NBT v0.01 - SITE5039/nlp_benchmark_tasks GitHub Wiki
This page outlines about the requirements that needs to be met to roll out NBT version 0.01.
As most of the contributors work on distinct research directions, the evolution of NBT would be a breadth-wise addition of downstream NLP tasks instead of depth-wise.
As far as v0.01 is concerned, after an initial discussion between ZiqiaoWangGeothe, rzTian, and yottabytt, they came up with the following set of approaches and requirements to take the project forward.
- Stick to Python 3.6 and Pytorch 1.1 (The stable version at this point in time).

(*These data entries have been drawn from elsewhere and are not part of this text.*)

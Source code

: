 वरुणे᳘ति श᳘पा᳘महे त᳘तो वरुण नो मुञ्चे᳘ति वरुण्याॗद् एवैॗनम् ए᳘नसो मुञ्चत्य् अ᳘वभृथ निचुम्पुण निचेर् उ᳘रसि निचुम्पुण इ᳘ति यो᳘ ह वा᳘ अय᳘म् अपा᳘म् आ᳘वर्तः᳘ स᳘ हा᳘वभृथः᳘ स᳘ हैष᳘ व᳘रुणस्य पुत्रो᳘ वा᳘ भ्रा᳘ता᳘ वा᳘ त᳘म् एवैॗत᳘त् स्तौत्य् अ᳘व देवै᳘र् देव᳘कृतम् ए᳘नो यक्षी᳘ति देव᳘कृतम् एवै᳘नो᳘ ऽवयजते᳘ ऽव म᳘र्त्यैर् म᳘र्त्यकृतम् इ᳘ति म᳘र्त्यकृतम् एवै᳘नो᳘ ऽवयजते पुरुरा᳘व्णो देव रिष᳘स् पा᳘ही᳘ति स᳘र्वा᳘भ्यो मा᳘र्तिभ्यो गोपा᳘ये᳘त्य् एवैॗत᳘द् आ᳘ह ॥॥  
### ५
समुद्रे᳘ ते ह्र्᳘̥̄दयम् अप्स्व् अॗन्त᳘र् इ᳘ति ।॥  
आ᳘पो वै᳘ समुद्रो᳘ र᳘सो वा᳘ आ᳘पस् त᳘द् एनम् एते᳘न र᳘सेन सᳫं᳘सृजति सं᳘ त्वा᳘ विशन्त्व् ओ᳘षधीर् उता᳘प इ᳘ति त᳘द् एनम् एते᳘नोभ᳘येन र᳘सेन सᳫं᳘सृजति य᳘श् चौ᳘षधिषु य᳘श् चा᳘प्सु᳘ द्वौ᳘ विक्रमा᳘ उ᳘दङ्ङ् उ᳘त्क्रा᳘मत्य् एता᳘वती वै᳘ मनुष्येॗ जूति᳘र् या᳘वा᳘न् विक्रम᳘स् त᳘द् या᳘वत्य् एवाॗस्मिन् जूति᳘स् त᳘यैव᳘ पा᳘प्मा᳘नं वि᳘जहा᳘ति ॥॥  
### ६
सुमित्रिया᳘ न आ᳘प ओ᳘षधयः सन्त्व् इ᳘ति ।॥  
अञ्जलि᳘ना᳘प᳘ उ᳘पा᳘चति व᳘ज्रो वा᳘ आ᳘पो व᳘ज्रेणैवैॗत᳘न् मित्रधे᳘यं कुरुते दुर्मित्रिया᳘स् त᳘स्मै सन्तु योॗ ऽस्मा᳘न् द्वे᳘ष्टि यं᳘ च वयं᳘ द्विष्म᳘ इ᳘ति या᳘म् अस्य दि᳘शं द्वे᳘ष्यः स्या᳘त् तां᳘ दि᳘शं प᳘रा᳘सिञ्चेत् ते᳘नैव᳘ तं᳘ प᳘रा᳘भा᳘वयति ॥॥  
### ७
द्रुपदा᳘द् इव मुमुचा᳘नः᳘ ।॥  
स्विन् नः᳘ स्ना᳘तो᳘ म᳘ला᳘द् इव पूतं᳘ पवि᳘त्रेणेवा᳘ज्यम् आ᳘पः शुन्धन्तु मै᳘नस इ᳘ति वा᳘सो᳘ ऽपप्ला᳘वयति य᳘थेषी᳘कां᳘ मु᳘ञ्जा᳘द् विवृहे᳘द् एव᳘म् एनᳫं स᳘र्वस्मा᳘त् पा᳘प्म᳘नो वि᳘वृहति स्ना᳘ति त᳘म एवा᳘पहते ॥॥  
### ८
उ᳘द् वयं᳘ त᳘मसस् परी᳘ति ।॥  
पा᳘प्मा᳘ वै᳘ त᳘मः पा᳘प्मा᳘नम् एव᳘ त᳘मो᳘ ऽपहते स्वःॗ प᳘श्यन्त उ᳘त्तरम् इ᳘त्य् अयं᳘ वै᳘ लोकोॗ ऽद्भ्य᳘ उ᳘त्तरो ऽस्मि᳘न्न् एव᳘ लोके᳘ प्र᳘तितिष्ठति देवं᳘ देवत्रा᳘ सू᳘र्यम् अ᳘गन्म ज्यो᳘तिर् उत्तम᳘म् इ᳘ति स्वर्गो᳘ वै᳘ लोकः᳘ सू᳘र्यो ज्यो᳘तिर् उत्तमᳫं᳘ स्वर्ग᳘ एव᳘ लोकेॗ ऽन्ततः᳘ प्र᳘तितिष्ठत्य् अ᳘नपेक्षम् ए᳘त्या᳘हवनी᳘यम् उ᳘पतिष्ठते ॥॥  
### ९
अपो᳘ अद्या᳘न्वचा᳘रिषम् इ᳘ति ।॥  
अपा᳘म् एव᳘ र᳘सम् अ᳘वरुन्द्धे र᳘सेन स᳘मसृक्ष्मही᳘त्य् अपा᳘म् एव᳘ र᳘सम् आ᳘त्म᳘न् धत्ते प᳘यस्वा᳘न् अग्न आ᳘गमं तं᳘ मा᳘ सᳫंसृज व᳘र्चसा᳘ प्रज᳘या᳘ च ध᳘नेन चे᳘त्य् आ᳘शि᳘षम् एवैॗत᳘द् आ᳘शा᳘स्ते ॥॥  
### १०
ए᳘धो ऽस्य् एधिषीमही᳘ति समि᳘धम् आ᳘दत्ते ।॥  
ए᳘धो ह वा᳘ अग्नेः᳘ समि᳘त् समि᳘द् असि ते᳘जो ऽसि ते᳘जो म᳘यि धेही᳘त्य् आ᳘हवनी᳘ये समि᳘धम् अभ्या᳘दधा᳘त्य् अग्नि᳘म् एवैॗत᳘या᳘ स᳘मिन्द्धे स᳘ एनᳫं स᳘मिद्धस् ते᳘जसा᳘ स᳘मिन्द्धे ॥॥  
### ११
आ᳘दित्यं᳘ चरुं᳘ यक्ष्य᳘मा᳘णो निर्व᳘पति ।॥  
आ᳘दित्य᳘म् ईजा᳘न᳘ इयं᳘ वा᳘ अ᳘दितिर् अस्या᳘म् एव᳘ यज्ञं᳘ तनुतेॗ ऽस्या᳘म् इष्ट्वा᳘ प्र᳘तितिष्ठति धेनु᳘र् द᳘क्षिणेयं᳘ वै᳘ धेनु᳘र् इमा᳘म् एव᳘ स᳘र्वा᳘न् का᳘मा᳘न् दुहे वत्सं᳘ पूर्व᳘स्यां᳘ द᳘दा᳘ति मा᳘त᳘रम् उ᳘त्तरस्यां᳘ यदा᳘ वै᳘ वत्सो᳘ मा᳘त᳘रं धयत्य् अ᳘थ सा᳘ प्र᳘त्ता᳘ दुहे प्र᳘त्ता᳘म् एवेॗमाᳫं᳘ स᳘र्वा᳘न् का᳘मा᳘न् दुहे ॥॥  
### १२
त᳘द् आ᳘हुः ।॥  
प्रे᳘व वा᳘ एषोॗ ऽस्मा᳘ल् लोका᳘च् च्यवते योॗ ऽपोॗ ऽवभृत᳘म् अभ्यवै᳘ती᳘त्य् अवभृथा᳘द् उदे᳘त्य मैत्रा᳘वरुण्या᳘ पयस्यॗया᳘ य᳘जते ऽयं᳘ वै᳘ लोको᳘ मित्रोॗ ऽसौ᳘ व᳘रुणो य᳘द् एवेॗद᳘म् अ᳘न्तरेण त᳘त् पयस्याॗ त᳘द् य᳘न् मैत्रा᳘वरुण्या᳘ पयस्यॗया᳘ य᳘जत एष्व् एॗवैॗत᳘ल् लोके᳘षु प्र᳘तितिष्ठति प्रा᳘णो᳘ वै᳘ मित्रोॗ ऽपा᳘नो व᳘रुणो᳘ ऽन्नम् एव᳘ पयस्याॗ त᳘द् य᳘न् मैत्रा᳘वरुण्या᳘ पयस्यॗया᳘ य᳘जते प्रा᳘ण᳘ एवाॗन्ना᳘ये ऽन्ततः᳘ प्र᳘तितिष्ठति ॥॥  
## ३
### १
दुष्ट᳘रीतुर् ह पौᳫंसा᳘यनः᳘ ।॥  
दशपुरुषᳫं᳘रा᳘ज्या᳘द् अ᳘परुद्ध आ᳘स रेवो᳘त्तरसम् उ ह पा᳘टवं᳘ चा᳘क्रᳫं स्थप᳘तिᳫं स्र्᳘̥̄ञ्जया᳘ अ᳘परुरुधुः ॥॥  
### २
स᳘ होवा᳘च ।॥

- Bucketize the downstream tasks according to distinct and widely accepted measures of performance. For example, F1, BLEU, Perplexity etc.,
- Pick the tasks breadth-wise and integrate them into NBT.
Distance metric | F1 | BLEU/ROUGE | Perplexity |
---|---|---|---|
Word Similarity | Word Sense Disambiguation | Summarization | Language Modeling |
Word Analogy | Question Answering | Machine Translation |
The above table can briefly give an idea of how they have planned to choose and integrate applications into NBT. The tasks are actually chosen by considering those for which the current performance metrics are relatively lesser than the tasks that were not chosen. By breadth-wise, they mean picking applications row-wise. The above table is definitely subject to change in the future (They believe the change would mostly be in terms of the new additions to it).
For identifying task, datasets and current state-of-the-art(SOTA) code, they have planned to check with NLP-progress.